店内に入ると、これまでの名残はワインセラーくらいで、ガラッと雰囲気が変わっています。
でかい木のオブジェが目立ってますな。

下野シェフの前のポールポジションいただきました。
メニュー構成はこんな感じ。

メニューを眺めてからカウンターを改めて見回すと今夜の素材たちが。
これは鹿肉だね、綺麗な赤。

今までは品良く出されていたブリオッシュがワイルドに。
食べきれなかった分はお土産に。
金目鯛のコンソメは味噌も濃厚。スープ単体としても当然成立してるんだけど、なんだろう、ブリオッシュにもこんなに合うなんてね。
これが「芽蓮根」、食感と甘さが魅力の新潟の芽蓮根にハーブを飾りつつキノコのソースで。これは一口でいかないと諸々溢れ出すので要注意(笑)。むしろまりえが一口で食べてて驚いた。
茸アヒージョ、パセリとガーリックでシンプルに。
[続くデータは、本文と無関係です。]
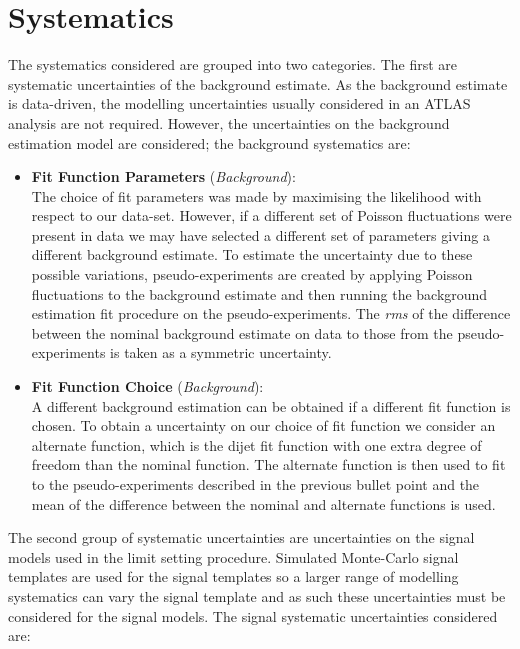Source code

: \section{Systematics}
\label{sec:lim-syst}

The systematics considered are grouped into two categories.
The first are systematic uncertainties of the background estimate.
As the background estimate is data-driven,
the modelling uncertainties usually considered in an ATLAS analysis are not required.
However, the uncertainties on the background estimation model are considered;
the background systematics are:

\begin{itemize}[leftmargin=*]
\item \textbf{Fit Function Parameters} \hspace{1mm} (\textit{Background}):\\
  The choice of fit parameters was made by maximising the likelihood with respect to our data-set.
  However, if a different set of Poisson fluctuations were present in data we may have selected a different
  set of parameters giving a different background estimate.
  To estimate the uncertainty due to these possible variations, pseudo-experiments are created by applying Poisson
  fluctuations to the background estimate and then running the background estimation fit procedure on the pseudo-experiments.
  The \textit{rms} of the difference between the nominal background estimate on data to those from the pseudo-experiments is
  taken as a symmetric uncertainty. \vspace{0.5em}
\item\textbf{Fit Function Choice}  \hspace{1mm} (\textit{Background}):\\
  A different background estimation can be obtained if a different fit function is chosen.
  To obtain a uncertainty on our choice of fit function we consider an alternate function,
  which is the dijet fit function with one extra degree of freedom than the nominal function.
  The alternate function is then used to fit to the pseudo-experiments described in the previous bullet point
  and the mean of the difference between the nominal and alternate functions is used.
  \vspace{0.5em}
\end{itemize}

The second group of systematic uncertainties are uncertainties on the signal models used in the limit setting procedure.
Simulated Monte-Carlo signal templates are used for the signal templates
so a larger range of modelling systematics can vary the signal template
and as such these uncertainties must be considered for the signal models.
The signal systematic uncertainties considered are:


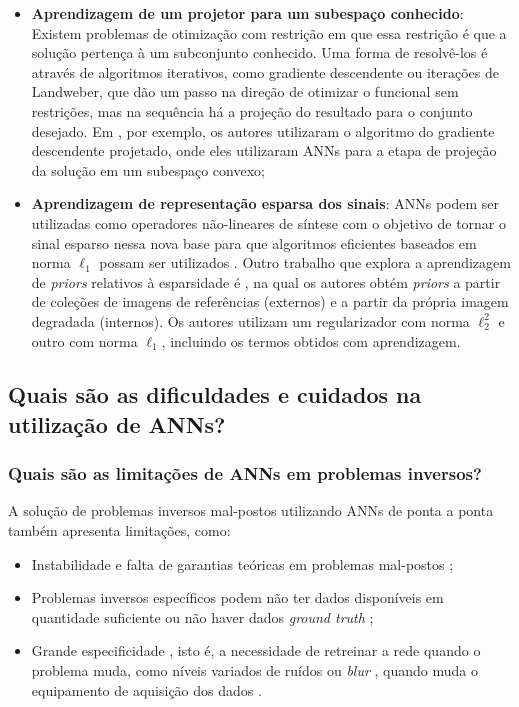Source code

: \begin{itemize}
\item \textbf{Aprendizagem de um projetor para um subespaço conhecido}: Existem problemas de otimização com restrição em que essa restrição é que a solução pertença à um subconjunto conhecido. Uma forma de resolvê-los é através de algoritmos iterativos, como gradiente descendente ou iterações de Landweber, que dão um passo na direção de otimizar o funcional sem restrições, mas na sequência há a projeção do resultado para o conjunto desejado. Em \cite{Gupta2018}, por exemplo, os autores utilizaram o algoritmo do gradiente descendente projetado, onde eles utilizaram ANNs para a etapa de projeção da solução em um subespaço convexo;


\item \textbf{Aprendizagem de representação esparsa dos sinais}: ANNs podem ser utilizadas como operadores não-lineares de síntese com o objetivo de tornar o sinal esparso nessa nova base para que algoritmos eficientes baseados em norma $\ell_1$ possam ser utilizados \cite[Equação 6]{Obmann2020}. Outro trabalho que explora a aprendizagem de \textit{priors} relativos à esparsidade é \cite{Wu2021}, na qual os autores obtém \textit{priors} a partir de coleções de imagens de referências (externos) e a partir da própria imagem degradada (internos). Os autores utilizam um regularizador com norma $\ell_2^2$ e outro com norma $\ell_1$, incluindo os termos obtidos com aprendizagem.   


\end{itemize}








\subsection{Quais são as dificuldades e cuidados na utilização de ANNs?}

\subsubsection{Quais são as limitações de ANNs em problemas inversos?}

A solução de problemas inversos mal-postos utilizando ANNs de ponta a ponta também apresenta limitações, como:
\begin{itemize}
\item Instabilidade e falta de garantias teóricas em problemas mal-postos \cite{Arridge1, Gottschling2020, LewisD2019};

\item Problemas inversos específicos podem não ter dados disponíveis em quantidade suficiente \cite{LewisD2019} ou não haver dados \textit{ground truth} \cite{Benning2018};
\item Grande especificidade \cite{Chang_2017_ICCV}, isto é, a necessidade de retreinar a rede quando o problema muda, como níveis variados de ruídos ou \textit{blur} \cite{LewisD2019}, quando muda o equipamento de aquisição dos dados \cite{Arridge2019}.
\end{itemize}

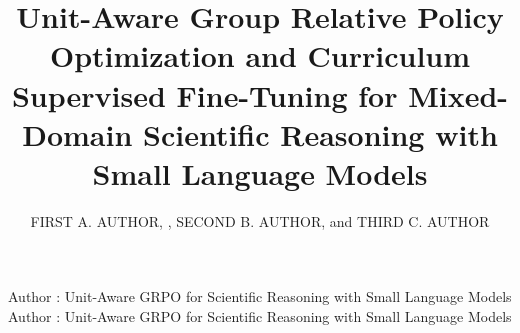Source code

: \documentclass{ieeeaccess}
\begin{document}

\title{Unit-Aware Group Relative Policy Optimization and Curriculum
       Supervised Fine-Tuning for Mixed-Domain Scientific Reasoning
       with Small Language Models}

\author{\uppercase{First A. Author},
,
\uppercase{Second B. Author}, and
\uppercase{Third C. Author}}

\address[1]{Department of Computer Science, [TODO: University Name],
[TODO: City, Country] (e-mail: [TODO: author@institution.edu])}
\address[2]{Department of Artificial Intelligence, [TODO: University Name],
[TODO: City, Country] (e-mail: [TODO: author@institution.edu])}
\address[3]{[TODO: Department, University, City, Country]}


\markboth
{Author \headeretal: Unit-Aware GRPO for Scientific Reasoning with Small Language Models}
{Author \headeretal: Unit-Aware GRPO for Scientific Reasoning with Small Language Models}

\end{document}
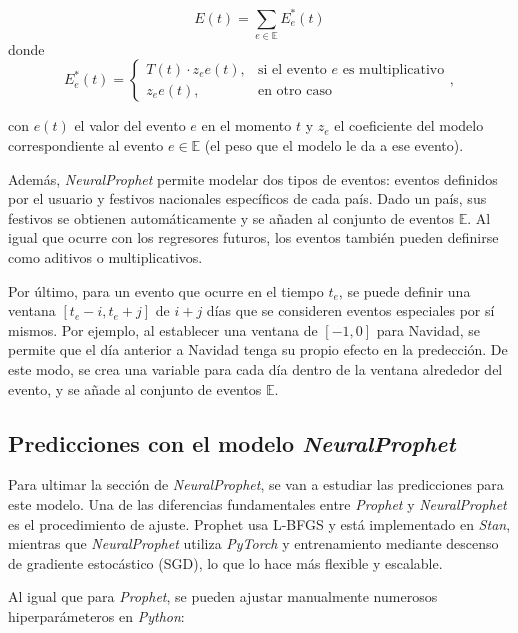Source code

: \documentclass[12pt,twoside]{article}
\begin{document}
\begin{equation}
E(t) = \sum_{e \in \mathbb{E}} E_e^*(t)
\end{equation}
 donde 
\begin{equation}
E_e^*(t) =
\begin{cases}
T(t) \cdot z_ee(t), & \text{si el evento } e \text{ es multiplicativo} \\
z_ee(t), & \text{en otro caso}
\end{cases},
\end{equation}

con $e(t)$ el valor del evento $e$ en el momento $t$ y $z_e$ el coeficiente del modelo correspondiente al evento $e\in \mathbb{E}$ (el peso que el modelo le da a ese evento).

Además, \textit{NeuralProphet} permite modelar dos tipos de eventos: eventos definidos por el usuario y festivos nacionales específicos de cada país. Dado un país, sus festivos se obtienen automáticamente y se añaden al conjunto de eventos $\mathbb{E}$. Al igual que ocurre con los regresores futuros, los eventos también pueden definirse como aditivos o multiplicativos.

Por último, para un evento que ocurre en el tiempo $t_e$, se puede definir una ventana $[t_e-i,t_e+j]$ de $i+j$ días que se consideren eventos especiales por sí mismos. Por ejemplo, al establecer una ventana de $[-1,0]$ para Navidad, se permite que el día anterior a Navidad tenga su propio efecto en la predección. De este modo, se crea una variable para cada día dentro de la ventana alrededor del evento, y se añade al conjunto de eventos $\mathbb{E}$. 


\subsection{Predicciones con el modelo \textit{NeuralProphet}}\label{sec:31}

Para ultimar la sección de \textit{NeuralProphet}, se van a estudiar las predicciones para este modelo. Una de las diferencias fundamentales entre \textit{Prophet} y \textit{NeuralProphet} es el procedimiento de ajuste. Prophet usa L-BFGS y está implementado en \textit{Stan}, mientras que \textit{NeuralProphet} utiliza \textit{PyTorch} y entrenamiento mediante descenso de gradiente estocástico (SGD), lo que lo hace más flexible y escalable.

Al igual que para \textit{Prophet}, se pueden ajustar manualmente numerosos hiperparámeteros \cite{np2} en \textit{Python}:
\end{document}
強めのガーリックでも負けない茸の強さよ、でもパンと合うとこは、いかにもアヒージョ。
これをね、ミネラル感あるドイツのリースリングで合わせてくるなんてヤルじゃない! スキッとしたリースリングは全然好きじゃないので、こういうの待ってました!!

生ハムとキャビアの冷製カッペリーニ。さすがフレンチの技で作るパスタですな。キャビアに桃のエッソンスがこんなにも合うとは…。
ワインはナチュール系だったと記憶している。

どんな合い方してたかは忘れたけど、とにかく楽しかったし、ひとつもハズレなかったというのは間違いない。

鰻 ヒレ山椒ソース。
愛知の鰻は、皮面をグレープシードオイルで香ばしく仕上げ、タレにはフォアグラを使ってフレンチらしさを忍ばせている。
ヒレ山椒は沖縄の方で採れるもので、木の芽っぽいニュアンスも。

皆月さんの昔のペアリングって、THE王道という印象だったけど、料理の遊びが増し増しな分、ワインの振り幅も広くなっててメチャ嬉しい。
さて、続いてはいわゆるメインとなる鹿肉。
この歳になると、メインの時に「腹一杯で完食苦しいんですけど…。」という惨劇がしばしば散見されるわけなんですが、むしろ腹減ってる状態で向かい合えるという幸せ。

Thierry Allemandというローヌのヴァン・ナチュールの造り手。Cornas 'Les Chaillot' 2014年は鹿の魅力を引き出しまくり。単体よりも鹿と合わせたときが真価を発揮。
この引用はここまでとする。